September 24, 2009

One Day in September

Yep, it's That Time of Year again. Right up there with Major Holidays and the Start of School and the Nordstrom Half-Yearly Sale, we count the State Fair as an Annual Mega Event around here. In fact, up until just a few years ago, the school districts actually gave a day off so kids wouldn't miss it. Which is exactly why, since I moved here twelve years ago, I haven't missed a single year. I was brainwashed from the start to believe that no matter what else is going on in the month of September, you go to the fair. At least once. Whether you want to or not.

Oh, of course I want to. I just complain about it because that's what I do best. I love the part where Jack is old enough now to bring a friend and a phone and ditch me the second we're in the front gate. This means that I get to visit all the hobby halls and exhibit booths and demonstrations without any distractions. I don't have to go on any rides or wait in any lines. I don't even have to share my onion rings.
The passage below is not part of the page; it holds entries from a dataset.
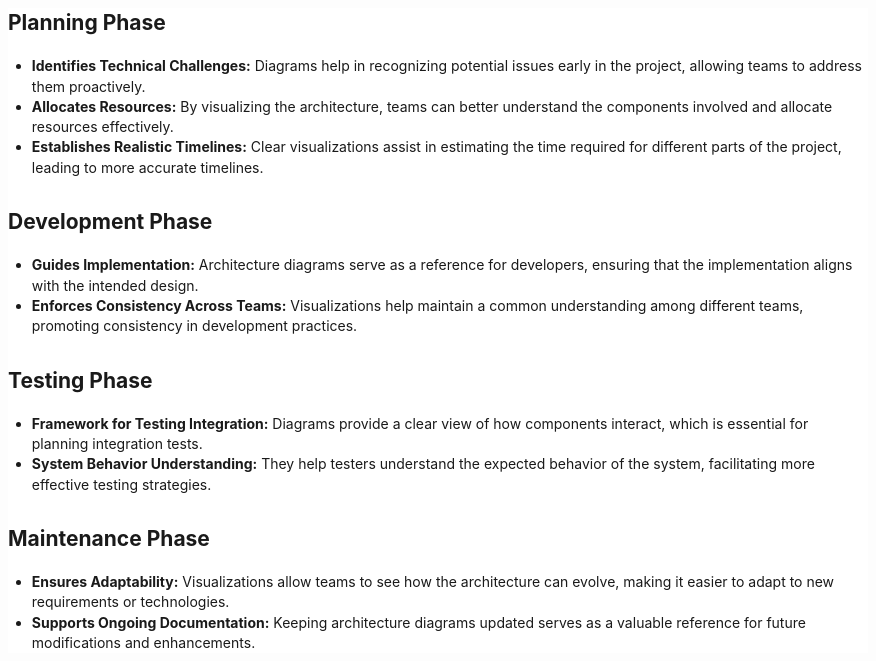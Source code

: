 ## Planning Phase

*   **Identifies Technical Challenges:** Diagrams help in recognizing potential issues early in the project, allowing teams to address them proactively.
*   **Allocates Resources:** By visualizing the architecture, teams can better understand the components involved and allocate resources effectively.
*   **Establishes Realistic Timelines:** Clear visualizations assist in estimating the time required for different parts of the project, leading to more accurate timelines.

## Development Phase

*   **Guides Implementation:** Architecture diagrams serve as a reference for developers, ensuring that the implementation aligns with the intended design.
*   **Enforces Consistency Across Teams:** Visualizations help maintain a common understanding among different teams, promoting consistency in development practices.

## Testing Phase

*   **Framework for Testing Integration:** Diagrams provide a clear view of how components interact, which is essential for planning integration tests.
*   **System Behavior Understanding:** They help testers understand the expected behavior of the system, facilitating more effective testing strategies.

## Maintenance Phase

*   **Ensures Adaptability:** Visualizations allow teams to see how the architecture can evolve, making it easier to adapt to new requirements or technologies.
*   **Supports Ongoing Documentation:** Keeping architecture diagrams updated serves as a valuable reference for future modifications and enhancements.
And here's what I love about The Fair:

There is no self-esteem therapy in the world, no Stacy and Clinton good enough, to make you feel any prettier or more fashionable that you ever will at The Fair. The Fair Wear Fashion Show is probably my favorite thing. It's like Walmart, only way better.

You can buy food at The Fair that you can't buy anywhere else on earth. You can have chocolate covered bacon and/or deep fried [your choice of anything]. I say "and/or" because the other great thing is that you can have both if you want to! There are no limits on the quality or quantity of food you can consume. Kids get to count carmel apples double-dipped in M&Ms as dinner. It's the one time of the year when adults can eat cotton candy and admit it out loud.
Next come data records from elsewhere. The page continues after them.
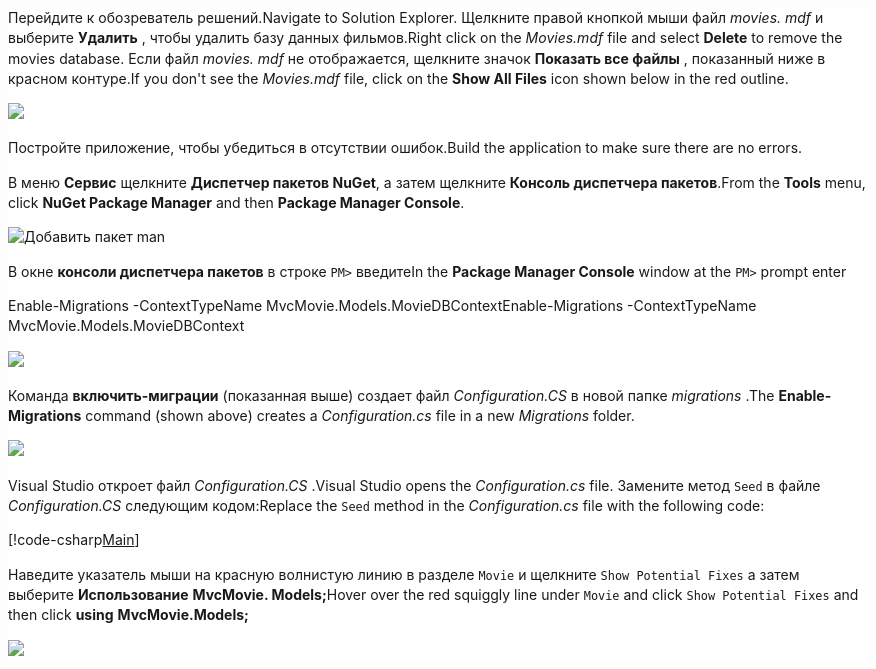 <span data-ttu-id="6d3f9-109">Перейдите к обозреватель решений.</span><span class="sxs-lookup"><span data-stu-id="6d3f9-109">Navigate to Solution Explorer.</span></span> <span data-ttu-id="6d3f9-110">Щелкните правой кнопкой мыши файл *movies. mdf* и выберите **Удалить** , чтобы удалить базу данных фильмов.</span><span class="sxs-lookup"><span data-stu-id="6d3f9-110">Right click on the *Movies.mdf* file and select **Delete** to remove the movies database.</span></span> <span data-ttu-id="6d3f9-111">Если файл *movies. mdf* не отображается, щелкните значок **Показать все файлы** , показанный ниже в красном контуре.</span><span class="sxs-lookup"><span data-stu-id="6d3f9-111">If you don't see the *Movies.mdf* file, click on the **Show All Files** icon shown below in the red outline.</span></span>

![](adding-a-new-field/_static/image1.png)

<span data-ttu-id="6d3f9-112">Постройте приложение, чтобы убедиться в отсутствии ошибок.</span><span class="sxs-lookup"><span data-stu-id="6d3f9-112">Build the application to make sure there are no errors.</span></span>

<span data-ttu-id="6d3f9-113">В меню **Сервис** щелкните **Диспетчер пакетов NuGet**, а затем щелкните **Консоль диспетчера пакетов**.</span><span class="sxs-lookup"><span data-stu-id="6d3f9-113">From the **Tools** menu, click **NuGet Package Manager** and then **Package Manager Console**.</span></span>

![Добавить пакет man](adding-a-new-field/_static/image2.png)

<span data-ttu-id="6d3f9-115">В окне **консоли диспетчера пакетов** в строке `PM>` введите</span><span class="sxs-lookup"><span data-stu-id="6d3f9-115">In the **Package Manager Console** window at the `PM>` prompt enter</span></span>

<span data-ttu-id="6d3f9-116">Enable-Migrations -ContextTypeName MvcMovie.Models.MovieDBContext</span><span class="sxs-lookup"><span data-stu-id="6d3f9-116">Enable-Migrations -ContextTypeName MvcMovie.Models.MovieDBContext</span></span>

![](adding-a-new-field/_static/image3.png)

<span data-ttu-id="6d3f9-117">Команда **включить-миграции** (показанная выше) создает файл *Configuration.CS* в новой папке *migrations* .</span><span class="sxs-lookup"><span data-stu-id="6d3f9-117">The **Enable-Migrations** command (shown above) creates a *Configuration.cs* file in a new *Migrations* folder.</span></span>

![](adding-a-new-field/_static/image4.png)

<span data-ttu-id="6d3f9-118">Visual Studio откроет файл *Configuration.CS* .</span><span class="sxs-lookup"><span data-stu-id="6d3f9-118">Visual Studio opens the *Configuration.cs* file.</span></span> <span data-ttu-id="6d3f9-119">Замените метод `Seed` в файле *Configuration.CS* следующим кодом:</span><span class="sxs-lookup"><span data-stu-id="6d3f9-119">Replace the `Seed` method in the *Configuration.cs* file with the following code:</span></span>

[!code-csharp[Main](adding-a-new-field/samples/sample1.cs)]

<span data-ttu-id="6d3f9-120">Наведите указатель мыши на красную волнистую линию в разделе `Movie` и щелкните `Show Potential Fixes` а затем выберите **Использование** **MvcMovie. Models;**</span><span class="sxs-lookup"><span data-stu-id="6d3f9-120">Hover over the red squiggly line under `Movie` and click `Show Potential Fixes` and then click **using** **MvcMovie.Models;**</span></span>

![](adding-a-new-field/_static/image5.png)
There are products to buy at The Fair that are quite possibly the best inventions of humankind. Products that, when demonstrated, will put you into a trance and make you believe that your entire life has been pathetically deprived of luxury, comfort and ease.
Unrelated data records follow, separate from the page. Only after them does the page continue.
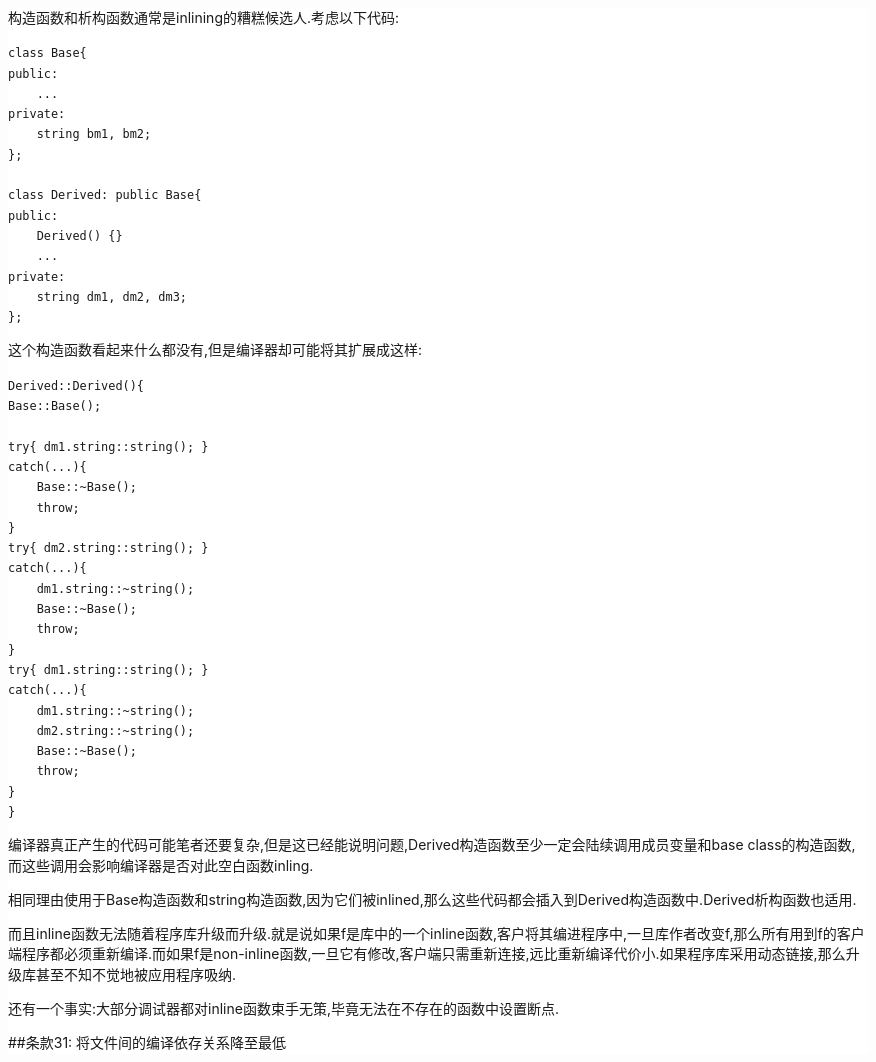 构造函数和析构函数通常是inlining的糟糕候选人.考虑以下代码:

    class Base{
	public:
	    ...
	private:
	    string bm1, bm2;
    };

    class Derived: public Base{
	public:
	    Derived() {}
	    ...
	private:
	    string dm1, dm2, dm3;
    };

这个构造函数看起来什么都没有,但是编译器却可能将其扩展成这样:

    Derived::Derived(){
	Base::Base();

	try{ dm1.string::string(); }
	catch(...){
	    Base::~Base();
	    throw;
	}
	try{ dm2.string::string(); }
	catch(...){
	    dm1.string::~string();
	    Base::~Base();
	    throw;
	}
	try{ dm1.string::string(); }
	catch(...){
	    dm1.string::~string();
	    dm2.string::~string();
	    Base::~Base();
	    throw;
	}
    }

编译器真正产生的代码可能笔者还要复杂,但是这已经能说明问题,Derived构造函数至少一定会陆续调用成员变量和base class的构造函数,而这些调用会影响编译器是否对此空白函数inling.

相同理由使用于Base构造函数和string构造函数,因为它们被inlined,那么这些代码都会插入到Derived构造函数中.Derived析构函数也适用.

而且inline函数无法随着程序库升级而升级.就是说如果f是库中的一个inline函数,客户将其编进程序中,一旦库作者改变f,那么所有用到f的客户端程序都必须重新编译.而如果f是non-inline函数,一旦它有修改,客户端只需重新连接,远比重新编译代价小.如果程序库采用动态链接,那么升级库甚至不知不觉地被应用程序吸纳.

还有一个事实:大部分调试器都对inline函数束手无策,毕竟无法在不存在的函数中设置断点.

##条款31: 将文件间的编译依存关系降至最低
Products that you will willingly carry around for the entire length of your Tour de Fair, even though they might weigh 50lbs. Like chainsaw art...

...or products that, in your right mind, you know are a total scam, but at The Fair, they just ROCK...

...and products that you secretly covet, even in real life, and you wish you could buy, if everyone at home wouldn't make fun of you.
Five hours and $100 later, there are two boys in the back seat of my car so jacked up on sugar that they're hanging out the windows yelling at passersby "Wazzup!" and I don't even care. I'm exhausted, but I'm so glad that once more, we got to add The Fair to our list of autumn memories.
Even if I didn't get my ShamWow. Again.